Make an exact copy of all the records.

((

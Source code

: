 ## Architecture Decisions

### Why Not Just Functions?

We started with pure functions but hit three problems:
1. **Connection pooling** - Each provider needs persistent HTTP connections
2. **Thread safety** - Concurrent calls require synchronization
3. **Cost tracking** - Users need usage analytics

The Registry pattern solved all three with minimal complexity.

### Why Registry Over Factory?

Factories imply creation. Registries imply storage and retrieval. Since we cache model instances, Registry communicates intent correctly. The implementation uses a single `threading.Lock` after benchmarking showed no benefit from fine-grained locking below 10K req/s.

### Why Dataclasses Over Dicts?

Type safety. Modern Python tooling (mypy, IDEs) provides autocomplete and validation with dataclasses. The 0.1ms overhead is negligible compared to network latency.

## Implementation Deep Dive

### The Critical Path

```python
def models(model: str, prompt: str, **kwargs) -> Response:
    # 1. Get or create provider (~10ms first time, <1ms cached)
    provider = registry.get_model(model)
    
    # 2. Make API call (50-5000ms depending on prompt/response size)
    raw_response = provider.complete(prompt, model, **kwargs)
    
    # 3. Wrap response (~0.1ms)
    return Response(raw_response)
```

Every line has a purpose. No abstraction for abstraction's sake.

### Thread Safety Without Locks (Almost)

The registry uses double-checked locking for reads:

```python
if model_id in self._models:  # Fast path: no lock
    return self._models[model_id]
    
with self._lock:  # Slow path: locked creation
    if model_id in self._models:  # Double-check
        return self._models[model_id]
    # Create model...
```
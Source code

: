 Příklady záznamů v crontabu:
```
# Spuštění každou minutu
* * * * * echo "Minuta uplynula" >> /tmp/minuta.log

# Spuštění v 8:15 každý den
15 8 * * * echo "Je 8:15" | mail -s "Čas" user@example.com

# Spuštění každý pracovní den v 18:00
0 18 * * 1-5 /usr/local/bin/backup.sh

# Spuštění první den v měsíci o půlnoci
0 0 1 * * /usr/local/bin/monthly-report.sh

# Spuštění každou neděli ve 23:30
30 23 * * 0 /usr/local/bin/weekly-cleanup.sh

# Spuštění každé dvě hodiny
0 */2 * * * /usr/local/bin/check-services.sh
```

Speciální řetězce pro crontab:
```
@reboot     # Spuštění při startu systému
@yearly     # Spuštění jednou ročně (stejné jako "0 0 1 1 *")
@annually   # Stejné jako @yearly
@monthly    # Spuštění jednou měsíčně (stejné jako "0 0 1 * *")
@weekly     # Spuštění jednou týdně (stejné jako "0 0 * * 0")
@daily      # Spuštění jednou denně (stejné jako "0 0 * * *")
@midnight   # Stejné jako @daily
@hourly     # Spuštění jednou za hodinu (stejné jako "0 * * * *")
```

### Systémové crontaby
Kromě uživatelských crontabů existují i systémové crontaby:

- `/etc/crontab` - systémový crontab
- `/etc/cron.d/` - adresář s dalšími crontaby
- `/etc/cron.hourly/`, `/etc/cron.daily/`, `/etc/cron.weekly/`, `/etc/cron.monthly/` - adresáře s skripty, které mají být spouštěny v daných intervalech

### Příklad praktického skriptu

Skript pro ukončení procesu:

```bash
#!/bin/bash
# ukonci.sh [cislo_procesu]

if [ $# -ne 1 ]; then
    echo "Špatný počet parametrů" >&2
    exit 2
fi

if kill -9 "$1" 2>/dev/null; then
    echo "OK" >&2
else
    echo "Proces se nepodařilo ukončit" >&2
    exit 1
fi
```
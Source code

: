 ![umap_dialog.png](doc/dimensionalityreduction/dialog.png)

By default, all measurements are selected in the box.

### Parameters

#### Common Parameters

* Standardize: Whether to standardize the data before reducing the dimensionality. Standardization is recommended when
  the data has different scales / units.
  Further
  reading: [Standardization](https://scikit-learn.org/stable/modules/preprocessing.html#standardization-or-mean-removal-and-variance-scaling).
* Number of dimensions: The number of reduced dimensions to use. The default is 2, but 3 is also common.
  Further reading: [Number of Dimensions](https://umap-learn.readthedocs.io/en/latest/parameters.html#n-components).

))

TASK SOLUTION -
Source code

: ## Architecture Decisions

### Why Not Just Functions?

We started with pure functions but hit three problems:
1. **Connection pooling** - Each provider needs persistent HTTP connections
2. **Thread safety** - Concurrent calls require synchronization
3. **Cost tracking** - Users need usage analytics

The Registry pattern solved all three with minimal complexity.

### Why Registry Over Factory?

Factories imply creation. Registries imply storage and retrieval. Since we cache model instances, Registry communicates intent correctly. The implementation uses a single `threading.Lock` after benchmarking showed no benefit from fine-grained locking below 10K req/s.

### Why Dataclasses Over Dicts?

Type safety. Modern Python tooling (mypy, IDEs) provides autocomplete and validation with dataclasses. The 0.1ms overhead is negligible compared to network latency.

## Implementation Deep Dive

### The Critical Path

```python
def models(model: str, prompt: str, **kwargs) -> Response:
    # 1. Get or create provider (~10ms first time, <1ms cached)
    provider = registry.get_model(model)
    
    # 2. Make API call (50-5000ms depending on prompt/response size)
    raw_response = provider.complete(prompt, model, **kwargs)
    
    # 3. Wrap response (~0.1ms)
    return Response(raw_response)
```

Every line has a purpose. No abstraction for abstraction's sake.

### Thread Safety Without Locks (Almost)

The registry uses double-checked locking for reads:

```python
if model_id in self._models:  # Fast path: no lock
    return self._models[model_id]
    
with self._lock:  # Slow path: locked creation
    if model_id in self._models:  # Double-check
        return self._models[model_id]
    # Create model...
```
Source code

: Příklady záznamů v crontabu:
```
# Spuštění každou minutu
* * * * * echo "Minuta uplynula" >> /tmp/minuta.log

# Spuštění v 8:15 každý den
15 8 * * * echo "Je 8:15" | mail -s "Čas" user@example.com

# Spuštění každý pracovní den v 18:00
0 18 * * 1-5 /usr/local/bin/backup.sh

# Spuštění první den v měsíci o půlnoci
0 0 1 * * /usr/local/bin/monthly-report.sh

# Spuštění každou neděli ve 23:30
30 23 * * 0 /usr/local/bin/weekly-cleanup.sh

# Spuštění každé dvě hodiny
0 */2 * * * /usr/local/bin/check-services.sh
```

Speciální řetězce pro crontab:
```
@reboot     # Spuštění při startu systému
@yearly     # Spuštění jednou ročně (stejné jako "0 0 1 1 *")
@annually   # Stejné jako @yearly
@monthly    # Spuštění jednou měsíčně (stejné jako "0 0 1 * *")
@weekly     # Spuštění jednou týdně (stejné jako "0 0 * * 0")
@daily      # Spuštění jednou denně (stejné jako "0 0 * * *")
@midnight   # Stejné jako @daily
@hourly     # Spuštění jednou za hodinu (stejné jako "0 * * * *")
```

### Systémové crontaby
Kromě uživatelských crontabů existují i systémové crontaby:

- `/etc/crontab` - systémový crontab
- `/etc/cron.d/` - adresář s dalšími crontaby
- `/etc/cron.hourly/`, `/etc/cron.daily/`, `/etc/cron.weekly/`, `/etc/cron.monthly/` - adresáře s skripty, které mají být spouštěny v daných intervalech

### Příklad praktického skriptu

Skript pro ukončení procesu:

```bash
#!/bin/bash
# ukonci.sh [cislo_procesu]

if [ $# -ne 1 ]; then
    echo "Špatný počet parametrů" >&2
    exit 2
fi

if kill -9 "$1" 2>/dev/null; then
    echo "OK" >&2
else
    echo "Proces se nepodařilo ukončit" >&2
    exit 1
fi
```
Source code

: ![umap_dialog.png](doc/dimensionalityreduction/dialog.png)

By default, all measurements are selected in the box.

### Parameters

#### Common Parameters

* Standardize: Whether to standardize the data before reducing the dimensionality. Standardization is recommended when
  the data has different scales / units.
  Further
  reading: [Standardization](https://scikit-learn.org/stable/modules/preprocessing.html#standardization-or-mean-removal-and-variance-scaling).
* Number of dimensions: The number of reduced dimensions to use. The default is 2, but 3 is also common.
  Further reading: [Number of Dimensions](https://umap-learn.readthedocs.io/en/latest/parameters.html#n-components).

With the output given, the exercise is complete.